WHAT THIS TASK INVOLVES: Please repeat the lines below, exactly and only, from the one that holds "अन्ये त्वस्यैव चोद्यस्य" through the one that holds "कर्मसंज्ञा तु पूर्ववत्।".

SUPPLIED DATA:
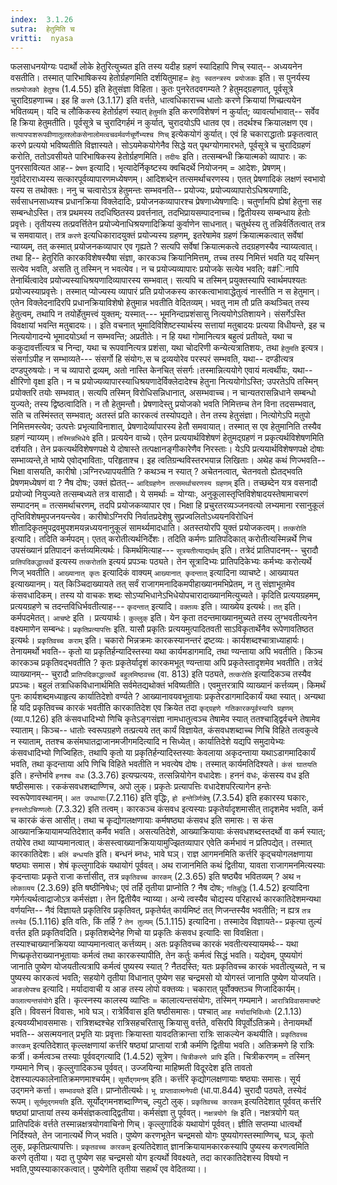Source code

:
 ```yaml
---
index:  3.1.26
sutra:  हेतुमिति च
vritti:  nyasa
---
```


फलसाधनयोग्यः पदार्थो लोके हेतुरित्युच्यत इति तस्य यदीह ग्रहणं स्यादिहापि णिच् स्यात्-- अध्ययनेन वसतीति। तस्मात् पारिभाषिकस्य हेतोर्ग्रहणमिति दर्शयितुमाह= `हेतुः स्वतन्त्रस्य प्रयोजकः` इति। स पुनर्यस्य `तत्प्रयोजको हेतुश्च` (1.4.55) इति हेतुसंज्ञा विहिता। कुतः पुनरेतदवगम्यते ? हेतुमद्ग्रहणात्, पूर्वसूत्रे चुरादिग्रहणाच्च। इह हि `करणे` (3.1.17) इति वर्त्तते, धात्वधिकाराच्च धातोः करणे क्रियायां णिच्प्रत्ययेन भवितव्यम्। यदि च लौकिकस्य हेतोर्ग्रहणं स्यात् `हेतुमति` इति करणविशेषणं न कुर्यात्; व्यावर्त्याभावात्-- सर्वेव हि क्रिया हेतुमतीति। पूर्वसूत्रे च चुरादिगर्हमं न कुर्यात्, चुरादयोऽपि धातव एव। तदर्थश्च क्रियालक्षण एव। `सत्यापपाशरूपवीणातूलश्लोकसेनालोमत्वचवर्मवर्णचूर्णेभ्यश्च णिच्` इत्येकयोगं कुर्यात्। एवं हि चकाराद्धातोः प्रकृतत्वात् करणे प्रत्ययो भविष्यतीति विज्ञास्यते। सोऽयमेकयोगेनैव सिद्धे यत् पृथग्योगमारभते, पूर्वसूत्रे च चुरादिग्रहणं करोति, ततोऽवसीयते पारिभाषिकस्य हेतोर्ग्रहणमिति। `तदीयः` इति। तत्सम्बन्धी क्रियात्मको व्यापारः। कः पुनरसावित्यत आह-- `प्रेषण` इत्यादि। भृत्यादेर्निकृष्टस्य क्वचिदर्थे नियोजनम् = आदेशः, प्रेषणम्। गुर्वादेराराध्यस्य सत्कारपूर्वव्यापारणमध्येषणम्। आदिशब्देन तत्समर्थाचरणस्य। एतत् प्रेषणादिकं लक्षणं स्वभावो यस्य स तथोक्तः। ननु च चत्वारोऽत्र हेतुमन्तः सम्भवनति-- प्रयोज्यः, प्रयोज्यव्यापारोऽधिश्रयणादिः, सर्वसाधनसाध्यश्च प्रधानक्रिया विक्लेदादिः, प्रयोजनकव्यापारश्च प्रेषणाध्येषणादिः। चतुर्णामपि ह्येषां हेतुना सह सम्बन्धोऽस्ति। तत्र प्रथमस्य तदधिष्ठितस्य प्रवर्त्तनात्, तदभिप्रायसम्पादनाच्च। द्वितीयस्य सम्बन्धाय हेतोः प्रवृत्तेः। तृतीयस्य तत्प्रवर्त्तितेन प्रयोज्येनाधिश्रयणादिक्रियां कुर्वाणेन साधनात्। चतुर्थस्य तु तन्निर्वर्तितत्वात् तत्र च समवायात्। तत्र `करणे` इत्यधिकारादयुक्तं प्रयोज्यस्य ग्रहणम्, इतरेषामेव ग्रहणं क्रियात्मकत्वात् सर्वेषां न्याय्यम्, तत् कस्मात् प्रयोजनकव्यापार एव गृह्यते ? सत्यपि सर्वेषां क्रियात्मकत्वे तदग्रहणस्यैव न्याय्यत्वात्। तथा हि-- हेतुरिति कारकविशेषस्यैषा संज्ञा, कारकञ्च क्रियानिमित्तम्, तच्च तस्य निमित्तं भवति यद् यस्मिन् सत्येव भवति, असति तु तस्मिन् न भवत्येव। न च प्रयोज्यव्यापारः प्रयोजके सत्येव भवति; व#िनापि तेनार्थित्वादेव प्रयोज्यस्याधिश्रयणादिव्यापारस्य सम्भवात्। सत्यपि च तस्मिन् प्रयुक्तस्यापि स्वार्थमपश्यतः प्रयोज्यस्याप्रवृत्तेः। तस्मात् प्योज्यस्य व्यापारं प्रति प्रयोजकस्य कारकत्वाभावाद्धेतुत्वं नास्तीति न स हेतुमान्। एतेन विक्लेदनादिरपि प्रधानक्रियाविशेषो हेतुमान्न भवतीति वेदितव्यम्। भवतु नाम तौ प्रति कथञ्चित् तस्य हेतुत्वम्, तथापि न तयोर्हेतुमत्त्वं युक्तम्; यस्मात्---
भूमनिन्दाप्रशंसासु नित्ययोगेऽतिशायने।
संसर्गेऽस्ति विवक्षायां भवन्ति मतुबादयः।।
इति वचनात् भूमादिविशिष्टस्यार्थस्य सत्तायां मतुबादयः प्रत्यया विधीयन्ते, इह च नित्ययोगादन्ये भूमादयोऽर्था न सम्भवन्ति; अप्रतीतेः। न हि यथा गोमानित्यत्र बहुत्वं प्रतीयते, यथा च ककुदावर्त्तीत्यत्र च निन्दा, यथा च रूपवानित्यत्र प्रशंसा, यथा चोदरिणी कन्येत्यत्रातिशयः, तथा `हेतुमति` इत्यत्र। संसर्गाऽपीह न सम्भाव्यते--- संसर्गो हि संयोगः,स च द्रव्ययोरेव परस्परं सम्भवति, यथा-- दण्डीत्यत्र दण्डपुरुषयोः। न च व्यापारो द्रव्यम्, अतो नास्ति केनचित् संसर्गः।तस्मान्नित्ययोगे एवायं मत्वर्थीयः, यथा-- क्षीरिणो वृक्षा इति। न च प्रयोज्यव्यापारस्याधिश्रयणादेर्विक्लेदादेश्च हेतुना नित्ययोगोऽस्ति; उपरतेऽपि तस्मिन् प्रयोक्तरि तयोः सम्भवात्। सत्यपि तस्मिन् विरोधिसन्निधानात्, असम्भवाच्च। न चान्यतरासन्निधाने सम्बन्धो युज्यते; तस्य द्विष्ठत्वादिति। न तौ हेतुमन्तौ। प्रेषणादेस्तु प्रयोजको भवति निमित्तम्च तेन विना तदसम्भवात्, सति च तस्मिंस्तत् सम्भवात्; अतस्तं प्रति कारकत्वं तस्योपद्यते। तेन तस्य हेतुसंज्ञा। नित्योगेऽपि मतुपो निमित्तमस्त्येव; उत्पत्तेः प्रभृत्याविनाशात्, प्रेषणादेर्व्यापारस्य हेतौ समवायात्। तस्मात् स एव हेतुमानिति तस्यैव ग्रहणं न्याय्यम्। `तस्मिन्नभिधेये` इति। प्रत्ययेन वाच्ये। एतेन प्रत्ययार्थविशेषणं हेतुमद्ग्रहणं न प्रकृत्यर्थविशेषणमिति दर्शयति। तेन प्रकत्यर्थविशेषणपक्षे ये दोषास्ते तत्पक्षानङ्गीकारेणैव निरस्ताः। येऽपि प्रत्ययार्थविशेषणपक्षे दोषाः सम्भाव्यन्ते,ते भाष्ये एवोद्भाविताः, परिहृताश्च। इह त्वतिग्रन्थविस्तरभयान्न लिखिताः।
अथेह कथं णिज्भवति-- भिक्षा वासयति, कारीषो।ञग्निरध्यापयतीति ? कथञ्च न स्यात् ? अचेतनत्वात्, चेतनवतो ह्येतद्भवति प्रेषणमध्येषणं वा ? नैष दोषः; उक्तं ह्येतत्-- `आदिग्रहणेन तत्समर्थाचरणस्य ग्रहणम्` इति। तच्छब्देन यत्र वसनादौ प्रयोज्यो नियुज्यते तत्सम्बध्यते तत्र वासादौ। ये समर्थाः = योग्याः, अनुकूलास्तृप्तिविशेषादयस्तेषामाचरणं सम्पादनम् = तत्समर्थाचरणम्, तदपि प्रयोजकव्यापार एव। भिक्षा हि प्रचुरतरव्यञ्जनवत्यो लभ्यमाना रसानुकूलं तृप्तिविशेषमुपजनयन्त्येव। कारीषोऽग्निरपि निर्वातप्रदेशेषु सुप्रज्वलितोऽध्ययनविरोधिनं शीतादिकृतमुपद्रवमुपशमयन्नध्ययनानुकूलं सामर्थ्यमादधाति। अतस्तयोरपि युक्तं प्रयोजकत्वम्।
`तत्करोति` इत्यादि। तदिति कर्मपदम्। एतत् करोतीत्यर्थनिर्देशः। तदिति कर्मणः प्रातिपदिकात् करोतीत्यस्मिन्नर्थे णिच उपसंख्यानं प्रतिपादनं कर्त्तव्यमित्यर्थः। किमर्थमित्याह--- `सूत्रयतीत्याद्यर्थम्` इति। तत्रेदं प्रातिपादनम्-- चुरादौ `प्रातिपदिकद्धात्वर्थे` इत्यस्य `तत्करोतति` इत्ययं प्रपञ्चः पठ्यते। तेन सूत्रादिभ्यः प्रातिपदिकेभ्यः कर्मभ्यः करोत्यर्थे णिज् भवतीति। `आख्यानात् कृतः` इत्यादिकं वाक्यम् `आख्यानात् कृदन्तात्` इत्यादिना व्याचष्टे। आख्यायत इत्याख्यानम्। यत् किञ्चिदाख्यायते तत् सर्वं राजागमनादिकमपीहाख्यानमभिप्रेतम्, न तु संज्ञाभूतमेव कंसवधादिकम्। तस्य यो वाचकः शब्दः सोऽप्यभिधानेऽभिधेयोपचारादाख्यानमित्युच्यते। कृदिति प्रत्ययग्रहमम्, प्रत्ययग्रहणे च तदन्तविधिर्भवतीत्याह--- `कृदन्तात्` इत्यादि। `वक्तव्यः` इति। व्याख्येय इत्यर्थः। `तत्` इति। कर्मपदमेतत्। `आचष्टे` इति । प्रत्ययार्थः। `कुल्लुक्` इति। येन कृता तदन्तमाख्यानमुच्यते तस्य लुग्भवतीत्यनेन वक्ष्यमाणेन सम्बन्धः। `प्रकृतिप्रत्यापत्तिः` इति. यासौ प्रकृतिः प्रत्ययमुत्पादितवती साऽविकृतार्थेनैव रूपेणावतिष्ठत इत्यर्थः। `प्रकृतिवच्च कराम्` इति। चकारो भिन्नक्रमः कारकस्यानन्तरं द्रष्टव्यः। कार्यशब्दश्चात्राध्याहार्यः। तेनायमर्थो भवति-- कृतो या प्रकृतिर्हन्यादिस्तस्या यथा कार्यमडागमादि, तथा ण्यन्ताया अपि भवतीति। किञ्च कारकञ्च प्रकृतिवद्भवतीति ? कृतः प्रकृतेर्यादृशं कारकमभूत् ण्यन्ताया अपि प्रकृतेस्तादृशमेव भवतीति। तत्रेदं व्याख्यानम्-- चुरादौ `प्रातिपदिकाद्धात्वर्थे बहुलमिष्ठवच्च` (वा. 813) इति पठ्यते, `तत्करोति` इत्यादिकञ्च तस्यैव प्रपञ्चः। बहुलं तत्राधिकविधानार्थमिति सर्वमेतद्यथोक्तं भविष्यतीति। एवमुत्तरत्रापि व्याख्यानं कर्त्तव्यम्। किमर्थं पुनः कार्यशब्दमध्याहृत्य कार्यातिदेशो वर्ण्यते ? आख्यानावयवभूतायाः प्रकृतेरडागमादिकार्यं यथा स्यात्। अन्यथा हि यदि प्रकृतिवच्च कारकं भवतीति कारकातिदेश एव क्रियेत तदा `कृद्ग्रहणे गतिकारकपूर्वस्यापि ग्रहणम्` (व्या.प.126) इति कंसवधादिभ्यो णिचि कृतेऽङ्गसंज्ञा नामधातुत्वञ्च तेषामेव स्यात् ततश्चाड्द्विर्वचने तेषामेव स्याताम्। किञ्च-- धातोः स्वरूपग्रहणे तत्प्रत्यये तत् कार्यं विज्ञायेत, कंसवधशब्दाच्च णिचि विहिते तत्वकुत्वे न स्याताम्, ततश्च कसंमघातद्राजानमजीगमदित्यादि न सिध्येत्। कार्यातिदेशे यद्यपि समुदायेभ्यः कंसवधादिभ्यो णिज्विहितः, तथापि कृतो या प्रकृतिर्हन्यादिस्तस्याः केवलाया अकृदन्ताया यथाऽडागमादिकार्यं भवति, तथा कृदन्ताया अपि णिचि विहिते भवतीति न भवत्येष दोषः। तस्मात् कार्यमतिदिश्यते। `कंसं घातयति` इति। हन्तेर्भावे `हनश्च वधः` (3.3.76) इत्यप्प्रत्ययः, तत्सन्नियोगेन वधादेशः। हननं वधः, कंसस्य वध इति षष्ठीसमासः। रककंसवधशब्दाण्णिच, अपो लुक्। प्रकृतेः प्रत्यापत्तिः वधादेशपरित्यागेन हन्तेः स्वरूपेणावस्थानम्। `अत उपधायाः`(7.2.116) इति वृद्धिः, `हो हन्तेर्ञ्णिन्नेषु` (7.3.54) इति हकारस्य घकारः, `हनस्तोऽचिण्णलोः` (7.3.32) इति तत्वम्। कारकञ्च कंसवध इत्यस्याः प्रकृतेर्यादृशमासीत् तादृशमेव भवति, कर्म च कारकं कंस आसीत्। तथा च कृद्योगलक्षणायाः कर्मषष्ठ्या कंसवध इति समासः। स कंस आख्यानक्रियायामप्यतिदेशात् कर्मैव भवति। असत्यतिदेशे, आख्याक्रियायाः कंसवधशब्दस्तदर्थो वा कर्म स्यात्; तयोरेव तथा व्याप्यमानत्वात्। कंसस्त्वाख्यानक्रियायामुज्झितव्यापार एवेति कर्मभावं न प्रतिपद्येत्। तस्मात् कारकातिदेशः। `बलिं बन्धयति` इति। बन्धनं ब्नधः, भावे घञ्। राज्ञ आगमनमिति कर्त्तरि कृद्चयोगलक्षणाया षष्ठ्याः समास। शेषं कृल्लुगादिकं यथायोगं पूर्ववत्। अथ राजानमिति कथं द्वितीया, यावता राजागमनमित्यस्याः कृदन्तायाः प्रकृते राजा कर्त्तासीत्, तत्र `प्रकृतिवच्च कारकम्` (2.3.65) इति षष्ठ्यैव भवितव्यम् ? अथ `न लोकाव्यय` (2.3.69) इति षष्ठीनिषेधः; एवं तर्हि तृतीया प्राप्नोति ? नैष दोषः; `गतिबुद्धि` (1.4.52) इत्यादिना गमेर्गत्यर्थत्वाद्राजोऽत्र कर्मसंज्ञा। तेन द्वितीयैव न्याय्या।
अन्ये त्वस्यैव चोद्यस्य परिहारर्थ कारकातिदेशमन्यथा वर्णयन्ति-- नैवं विज्ञायते प्रकृतिरिव प्रकृतिवत्, प्रकृतेर्यत् कार्यमिष्टं तत् णिजन्तस्यैव भवतीति; न ह्यत्र `तत्र तस्येव` (5.1.116) इति वतिः, किं तर्हि ? `तेन तुल्यम्` (5.1.115) इत्यादिना। तस्मादेव विज्ञायते-- प्रकृत्या तुल्यं वर्त्तत इति प्रकृतिवदिति। प्रकृतिशब्देनेह णिचो या प्रकृतिः कंसवध इत्यादिः सा विवक्षिता।तस्याश्चाख्यानक्रियया व्याप्यमानत्वात् कर्त्तव्यम्। अतः प्रकृतिवच्च कारकं भवतीत्यस्यायमर्थः-- यथा णिच्प्रकृतेराख्यानभूतायाः कर्मत्वं तथा कारकस्यापीति, तेन कर्तुः कर्मत्वं सिद्धं भवति। यद्येवम्, पुष्ययोगं जानाति पुष्येण योजयतीत्यत्रापि कर्मत्वं पुष्यस्य स्यात् ? नैतदस्ति; यतः प्रकृतिवच्च कारकं भवतीत्युच्यते, न च पुष्यस्य कारकत्वं भवति; सहयोगे तृतीया विधानात् पुष्येण सह चन्द्रमसो यो योगस्तं जानाति पुष्येण योजयति।
`आङलोपश्च` इत्यादि। मर्यादावाची य आङ तस्य लोपो वक्तव्यः। चकारात् पूर्वोक्क्तञ्च णिजादिकार्यम्। `कालात्यन्तसंयोगे` इति। कृत्स्नस्य कालस्य व्याप्तिः = कालात्यन्तसंयोगः, तस्मिन् गम्यमाने। `आरात्रिविवासमाचष्टे` इति। विवसनं विवासः, भावे घञ्। रात्रेर्विवास इति षष्ठीसमासः। पश्चात् `आह मर्यादाभिविध्योः` (2.1.13) इत्यवय्यीभावसमासः। रात्रिशब्दश्चेह रात्रिसहचरितासु क्रियासु वर्त्तते, वसिरपि विपूर्वोऽतिक्रमे। तेनायमर्थो भवति-- असत्मयनात् प्रभृति याः प्रवृत्ताः क्रियास्ता यावदतिक्रान्ता रात्रिः साकल्येन कथयीति। `प्रकृतिवच्च कारकम्` इत्यतिदेशात् कृल्लक्षणायां कर्त्तरि षष्ठ्यां प्राप्तायां रात्रौ कर्मणि द्वितीया भवति। अतिक्रमणे हि रात्रिः कर्त्री। कर्मत्वञ्च तस्याः पूर्ववद्गत्यादि (1.4.52) सूत्रेण।
`चित्रीकरणे प्रापि` इति। चित्रीकरणम् = तस्मिन् गम्यमाने णिच्। कृल्लुगादिकञ्च पूर्ववत्। उज्जयिन्या माहिष्मती विदूरदेश इति तावतो देशस्याल्पकालेनातिक्रमणमाश्चर्यम्। `सूर्योद्गमनम्` इति। कर्त्तरि कृद्योगलक्षणायाः षष्ठ्याः समासः। सूर्य उद्गमने कर्त्ता। `सम्भावयते` इति। प्राप्नोतीत्यर्थः। `भू प्राप्तावात्मनेपदी` (धा.पा.844) चुरादौ पठ्यते, तस्येदं रूपम्। `सूर्यमुद्गमयति` इति. सूर्योद्गमनशब्दाण्णिच्, ल्युटो लुक्। `प्रकृतिवच्च कारकम्` इत्यतिदेशात् पूर्ववत् कर्त्तरि षष्ठ्यां प्राप्तायां तस्य कर्मसंज्ञकत्वाद्द्वितीया। कर्मसंज्ञा तु पूर्ववत्।
`नक्षत्रयोगे ज्ञि` इति। नक्षत्रयोगे यत् प्रातिपदिकं वर्त्तते तस्मान्नक्षत्रयोगवाचिनो णिच्। कृल्लुगादिकं यथायोगं पूर्ववत्। ज्ञीति सप्तम्या धात्वर्थो निर्दिश्यते, तेन जानात्यर्थे णिज् भवति। पुष्येण करणभूतेन चन्द्रमसो योगः पुष्ययोगस्तस्माण्णिच्, घञ्, कृतो लुक्, प्रकृतिप्रत्यापत्तिः। `प्रकृतवच्च कारकम्` इत्यतिदेशात् ज्ञानक्रियायामकारकस्यापि पुष्यस्य करणत्वमिति करणे तृतीया। यदा तु पुष्येण सह चन्द्रमसो योग इत्यर्थो विवक्ष्यते, तदा कारकातिदेशस्य विषयो न भवति,पुष्यस्याकारकत्वात्। पुष्येणेति तृतीया सहार्थं एव वेदितव्या।।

SOLUTION FOR THIS PROBLEM:
अन्ये त्वस्यैव चोद्यस्य परिहारर्थ कारकातिदेशमन्यथा वर्णयन्ति-- नैवं विज्ञायते प्रकृतिरिव प्रकृतिवत्, प्रकृतेर्यत् कार्यमिष्टं तत् णिजन्तस्यैव भवतीति; न ह्यत्र `तत्र तस्येव` (5.1.116) इति वतिः, किं तर्हि ? `तेन तुल्यम्` (5.1.115) इत्यादिना। तस्मादेव विज्ञायते-- प्रकृत्या तुल्यं वर्त्तत इति प्रकृतिवदिति। प्रकृतिशब्देनेह णिचो या प्रकृतिः कंसवध इत्यादिः सा विवक्षिता।तस्याश्चाख्यानक्रियया व्याप्यमानत्वात् कर्त्तव्यम्। अतः प्रकृतिवच्च कारकं भवतीत्यस्यायमर्थः-- यथा णिच्प्रकृतेराख्यानभूतायाः कर्मत्वं तथा कारकस्यापीति, तेन कर्तुः कर्मत्वं सिद्धं भवति। यद्येवम्, पुष्ययोगं जानाति पुष्येण योजयतीत्यत्रापि कर्मत्वं पुष्यस्य स्यात् ? नैतदस्ति; यतः प्रकृतिवच्च कारकं भवतीत्युच्यते, न च पुष्यस्य कारकत्वं भवति; सहयोगे तृतीया विधानात् पुष्येण सह चन्द्रमसो यो योगस्तं जानाति पुष्येण योजयति।
`आङलोपश्च` इत्यादि। मर्यादावाची य आङ तस्य लोपो वक्तव्यः। चकारात् पूर्वोक्क्तञ्च णिजादिकार्यम्। `कालात्यन्तसंयोगे` इति। कृत्स्नस्य कालस्य व्याप्तिः = कालात्यन्तसंयोगः, तस्मिन् गम्यमाने। `आरात्रिविवासमाचष्टे` इति। विवसनं विवासः, भावे घञ्। रात्रेर्विवास इति षष्ठीसमासः। पश्चात् `आह मर्यादाभिविध्योः` (2.1.13) इत्यवय्यीभावसमासः। रात्रिशब्दश्चेह रात्रिसहचरितासु क्रियासु वर्त्तते, वसिरपि विपूर्वोऽतिक्रमे। तेनायमर्थो भवति-- असत्मयनात् प्रभृति याः प्रवृत्ताः क्रियास्ता यावदतिक्रान्ता रात्रिः साकल्येन कथयीति। `प्रकृतिवच्च कारकम्` इत्यतिदेशात् कृल्लक्षणायां कर्त्तरि षष्ठ्यां प्राप्तायां रात्रौ कर्मणि द्वितीया भवति। अतिक्रमणे हि रात्रिः कर्त्री। कर्मत्वञ्च तस्याः पूर्ववद्गत्यादि (1.4.52) सूत्रेण।
`चित्रीकरणे प्रापि` इति। चित्रीकरणम् = तस्मिन् गम्यमाने णिच्। कृल्लुगादिकञ्च पूर्ववत्। उज्जयिन्या माहिष्मती विदूरदेश इति तावतो देशस्याल्पकालेनातिक्रमणमाश्चर्यम्। `सूर्योद्गमनम्` इति। कर्त्तरि कृद्योगलक्षणायाः षष्ठ्याः समासः। सूर्य उद्गमने कर्त्ता। `सम्भावयते` इति। प्राप्नोतीत्यर्थः। `भू प्राप्तावात्मनेपदी` (धा.पा.844) चुरादौ पठ्यते, तस्येदं रूपम्। `सूर्यमुद्गमयति` इति. सूर्योद्गमनशब्दाण्णिच्, ल्युटो लुक्। `प्रकृतिवच्च कारकम्` इत्यतिदेशात् पूर्ववत् कर्त्तरि षष्ठ्यां प्राप्तायां तस्य कर्मसंज्ञकत्वाद्द्वितीया। कर्मसंज्ञा तु पूर्ववत्।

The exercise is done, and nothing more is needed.